Lahaina is a former royal capital of the Hawaiian Kingdom. It burned almost totally to the ground. Local people are anticipating and fending off a further land grab by major luxury developers who are feasting like vultures on tragedy. Photo: AP
The horror unfolding on the Hawaiian island of Maui is incredibly painful to watch as more and more people’s bodies are recovered and a way of life for native Hawaiians and others is reduced to ashes. Reverberations are being keenly felt across all the other islands of Hawai’i. Many visitors from the U.S. and other countries have come to know and appreciate Hawai’i for its beauty and the culture of its native people and they too feel stunned.
This disaster echoes Hurricane Katrina when the levees broke—all levels of government failed miserably to provide needed assistance while Black people in particular were left to die on the rooftops and in the streets of New Orleans, while that city’s unique cultural heritage born of slavery, Jim Crow and the resistance to those, was also being drowned.
Attendees embrace during a church service for fire victims in Kahului on the island of Maui, Sunday, Aug. 13, 2023. Photo: AP
In Maui it is estimated that more than 1,000 people are still unaccounted for, 99 are dead and many, possibly many times that are feared dead—burned alive or swept out to sea as they fled the inferno. This will undoubtedly include vulnerable elderly and children. The recent letter from a reader on the fires in Maui grieving the loss and angry at the system is very much to the point. While there is undoubtedly more to learn, this letter outlines some of the contributing factors. More on these continue to come to light:
- ignoring experts’ warnings of the implications of climate change creating drought-like conditions and recent wildfires in Maui in what was once a lush tropical paradise;
- ceasing of production by large corporate owners of agricultural operations (such as pineapple plantations) creating openings for invasive (non-native) grasses to grow and spread unimpeded, thus creating a tinderbox;
- the lack of resources devoted to infrastructure, such that the water system collapsed during firefighting efforts and the extensive outdoor siren system that didn’t make a peep, lulling people into a false sense of safety until it was too late.
Lahaina is a former royal capital of the Hawaiian Kingdom. It burned almost totally to the ground. Local people are anticipating and fending off a further land grab by major luxury developers who are feasting like vultures on tragedy.
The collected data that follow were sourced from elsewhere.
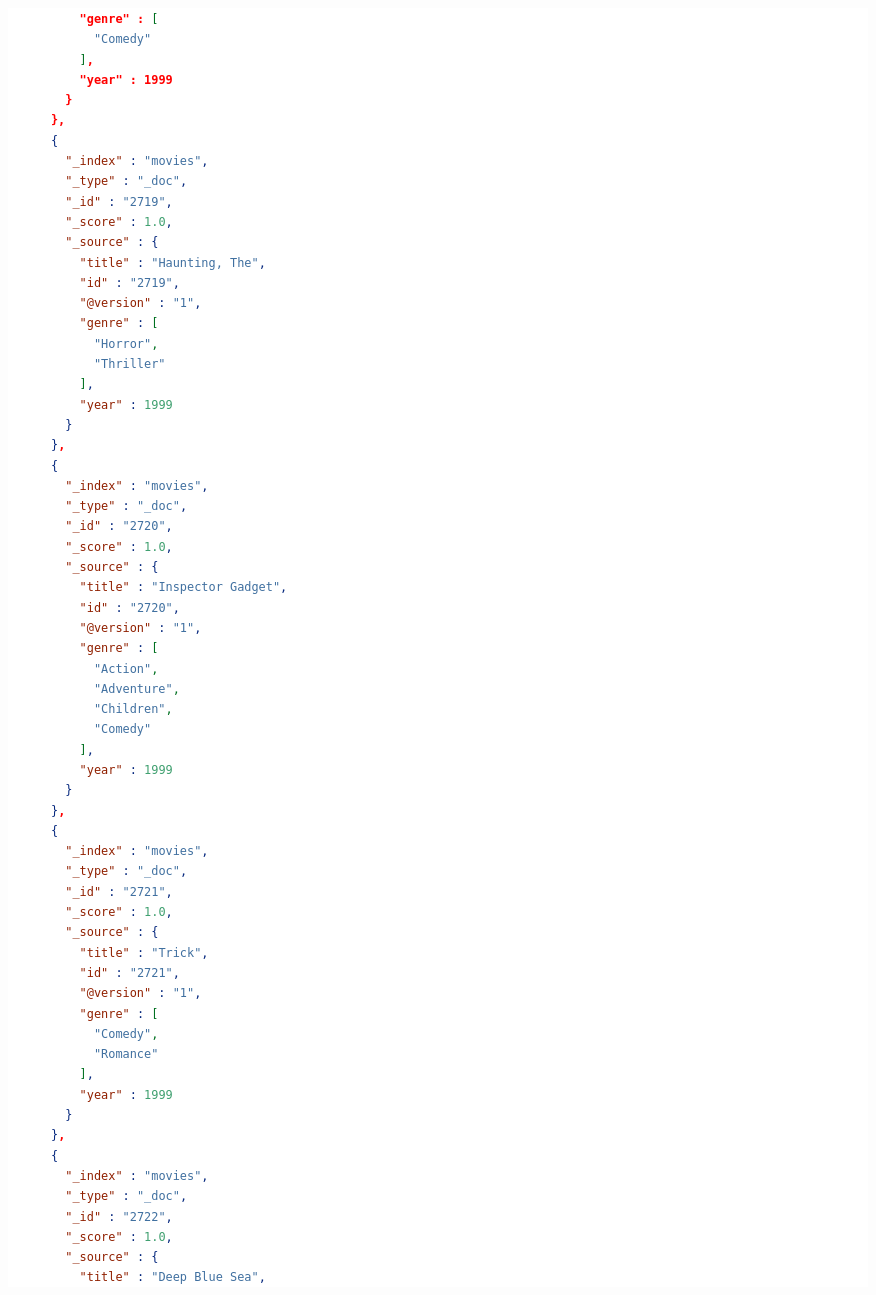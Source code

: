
 ```json
          "genre" : [
            "Comedy"
          ],
          "year" : 1999
        }
      },
      {
        "_index" : "movies",
        "_type" : "_doc",
        "_id" : "2719",
        "_score" : 1.0,
        "_source" : {
          "title" : "Haunting, The",
          "id" : "2719",
          "@version" : "1",
          "genre" : [
            "Horror",
            "Thriller"
          ],
          "year" : 1999
        }
      },
      {
        "_index" : "movies",
        "_type" : "_doc",
        "_id" : "2720",
        "_score" : 1.0,
        "_source" : {
          "title" : "Inspector Gadget",
          "id" : "2720",
          "@version" : "1",
          "genre" : [
            "Action",
            "Adventure",
            "Children",
            "Comedy"
          ],
          "year" : 1999
        }
      },
      {
        "_index" : "movies",
        "_type" : "_doc",
        "_id" : "2721",
        "_score" : 1.0,
        "_source" : {
          "title" : "Trick",
          "id" : "2721",
          "@version" : "1",
          "genre" : [
            "Comedy",
            "Romance"
          ],
          "year" : 1999
        }
      },
      {
        "_index" : "movies",
        "_type" : "_doc",
        "_id" : "2722",
        "_score" : 1.0,
        "_source" : {
          "title" : "Deep Blue Sea",
```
Desperate people who have nowhere to turn could be coerced into selling land that has remained in families for generations. Some of these are homes that have passed down with no insurance coverage. Hawai’i was already the most expensive place in the U.S. to live. Native Hawaiians have been forced to relocate to what is nicknamed the “ninth island of Hawai’i”—Las Vegas—in search of an affordable place to live! Las Vegas is a fucking gaudy, neon city in a desert. While native Hawaiians live in the desert on the U.S. mainland, luxury developments comb the islands with multimillion-dollar resorts and estates.
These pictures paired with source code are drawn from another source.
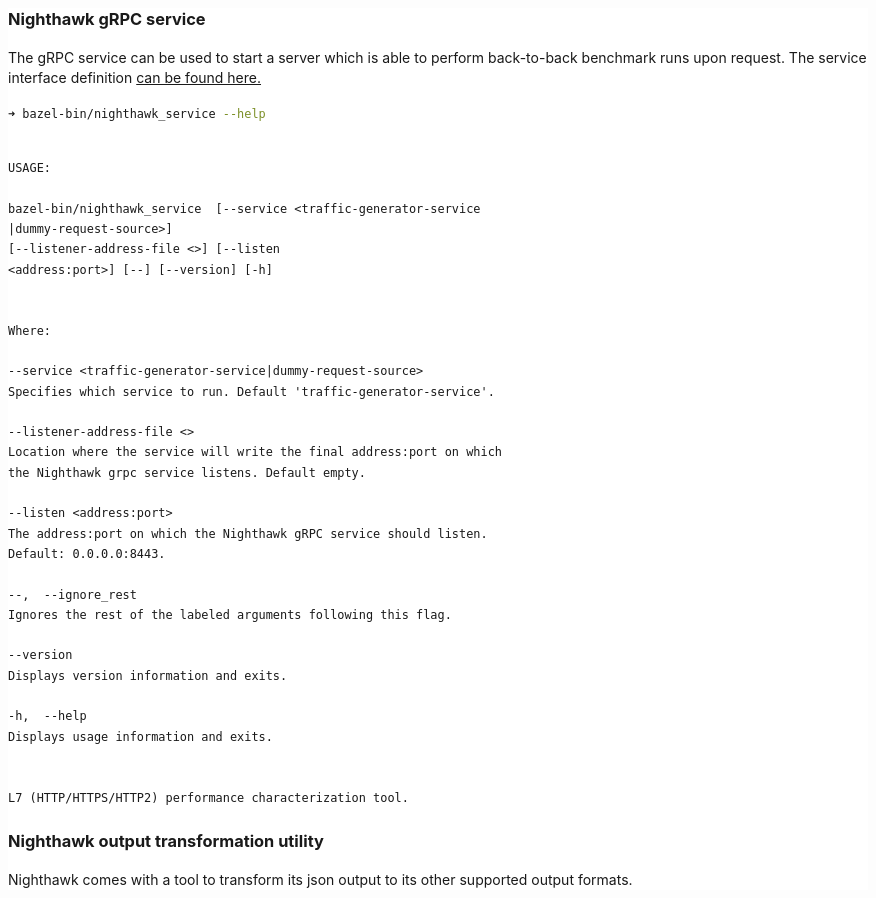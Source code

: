 
### Nighthawk gRPC service

The gRPC service can be used to start a server which is able to perform back-to-back benchmark runs upon request. The service interface definition [can be found here.](https://github.com/envoyproxy/nighthawk/blob/59a37568783272a6438b5697277d4e56aa16ebbe/api/client/service.proto)

```bash
➜ bazel-bin/nighthawk_service --help
```



```

USAGE:

bazel-bin/nighthawk_service  [--service <traffic-generator-service
|dummy-request-source>]
[--listener-address-file <>] [--listen
<address:port>] [--] [--version] [-h]


Where:

--service <traffic-generator-service|dummy-request-source>
Specifies which service to run. Default 'traffic-generator-service'.

--listener-address-file <>
Location where the service will write the final address:port on which
the Nighthawk grpc service listens. Default empty.

--listen <address:port>
The address:port on which the Nighthawk gRPC service should listen.
Default: 0.0.0.0:8443.

--,  --ignore_rest
Ignores the rest of the labeled arguments following this flag.

--version
Displays version information and exits.

-h,  --help
Displays usage information and exits.


L7 (HTTP/HTTPS/HTTP2) performance characterization tool.

```



### Nighthawk output transformation utility

Nighthawk comes with a tool to transform its json output to its other supported output formats.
The grief and sadness, the angst and anger that people feel as they experience or watch what has happened in Maui needs to be transformed—WE NEED AND WE DEMAND: A WHOLE NEW WAY TO LIVE, A FUNDAMENTALLY DIFFERENT SYSTEM. We need a revolution, nothing less. Think about what the U.S. constitution, the legal framework for capitalism-imperialism has done to Hawai’i. The islands were seized from the native people. Hawai’i has been used as a major military base area for U.S. imperialism in the Pacific. And with everything it touches this system turned “the natural beauty and wonder of Hawai'i, into capitalist commodities.”1
Contrast this with the Constitution for the New Socialist Republic in North America and the transformations it would give backing to. This is something beautiful that could come out of the ugly, sordid history of imperialist domination of Hawai’i if we seize this rare time.
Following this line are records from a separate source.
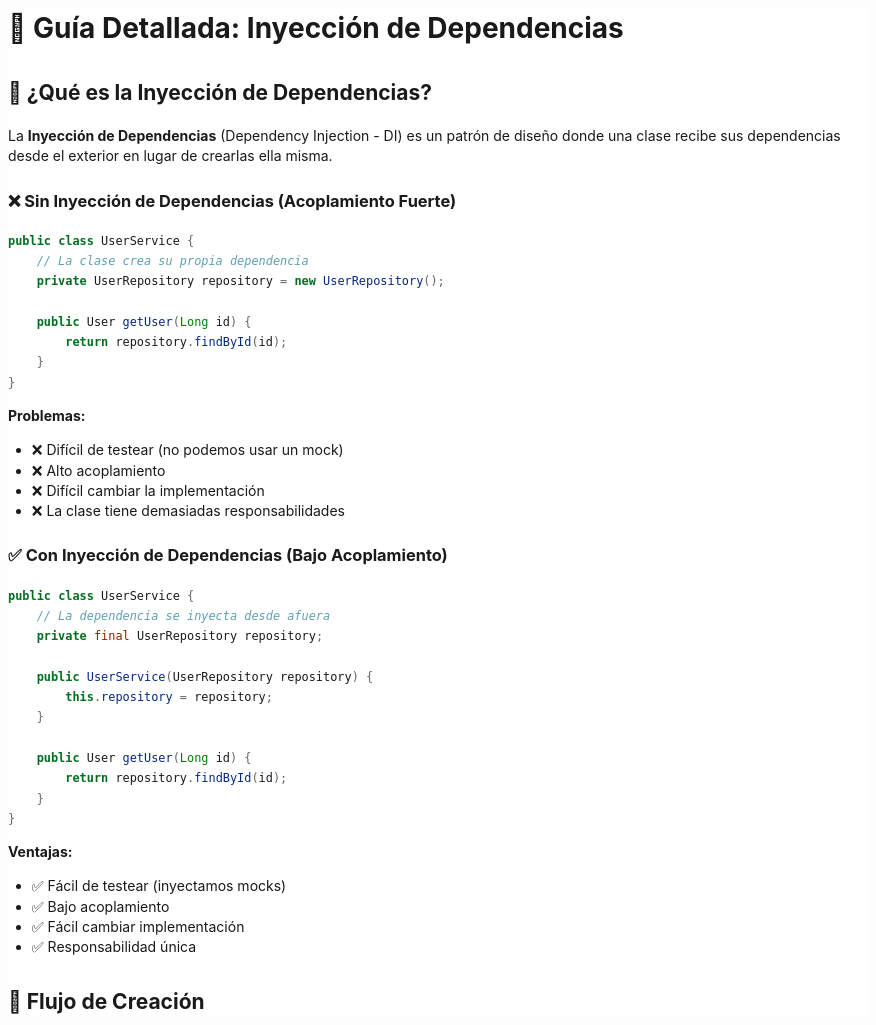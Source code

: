 # 📘 Guía Detallada: Inyección de Dependencias

## 🤔 ¿Qué es la Inyección de Dependencias?

La **Inyección de Dependencias** (Dependency Injection - DI) es un patrón de diseño donde una clase recibe sus dependencias desde el exterior en lugar de crearlas ella misma.

### ❌ Sin Inyección de Dependencias (Acoplamiento Fuerte)

```java
public class UserService {
    // La clase crea su propia dependencia
    private UserRepository repository = new UserRepository();
    
    public User getUser(Long id) {
        return repository.findById(id);
    }
}
```

**Problemas:**
- ❌ Difícil de testear (no podemos usar un mock)
- ❌ Alto acoplamiento
- ❌ Difícil cambiar la implementación
- ❌ La clase tiene demasiadas responsabilidades

### ✅ Con Inyección de Dependencias (Bajo Acoplamiento)

```java
public class UserService {
    // La dependencia se inyecta desde afuera
    private final UserRepository repository;
    
    public UserService(UserRepository repository) {
        this.repository = repository;
    }
    
    public User getUser(Long id) {
        return repository.findById(id);
    }
}
```

**Ventajas:**
- ✅ Fácil de testear (inyectamos mocks)
- ✅ Bajo acoplamiento
- ✅ Fácil cambiar implementación
- ✅ Responsabilidad única

## 🔄 Flujo de Creación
From the Constitution for the New Socialist Republic in North America authored by Bob Avakian:
F. Hawai'i, and Other Formerly Occupied Territories.
1. Hawai'i, too, was seized from the indigenous people there by an expanding U.S. imperialism through force as well as deception. In over 100 years of domination, the USA incorporated Hawai'i into its imperialist state while maintaining it as a major military basing area, continually suppressing the native people and degrading aspects of their culture, and the natural beauty and wonder of Hawai'i, into capitalist commodities. As a result, the indigenous people became a minority of the population on the Hawaiian islands while, because of these same factors—and in particular the large presence of the imperialist military in Hawai'i—there has been a close interconnection between the revolutionary struggle in Hawai'i and in the continental U.S. against the same imperialist system. With the victory of the revolution leading to the defeat and dismantling of the imperialist state of the USA, the New Socialist Republic in North America recognizes and supports the right of the indigenous people of Hawai'i to self-rule and to play a decisive role in determining the direction of the society in Hawai'i, while at the same time encouraging and supporting those forces which are striving to take the road of socialism in Hawai'i and to develop the closest possible unity with the New Socialist Republic in North America, including the possibility of being part of this Republic, on the basis of the principles set forth in this Constitution.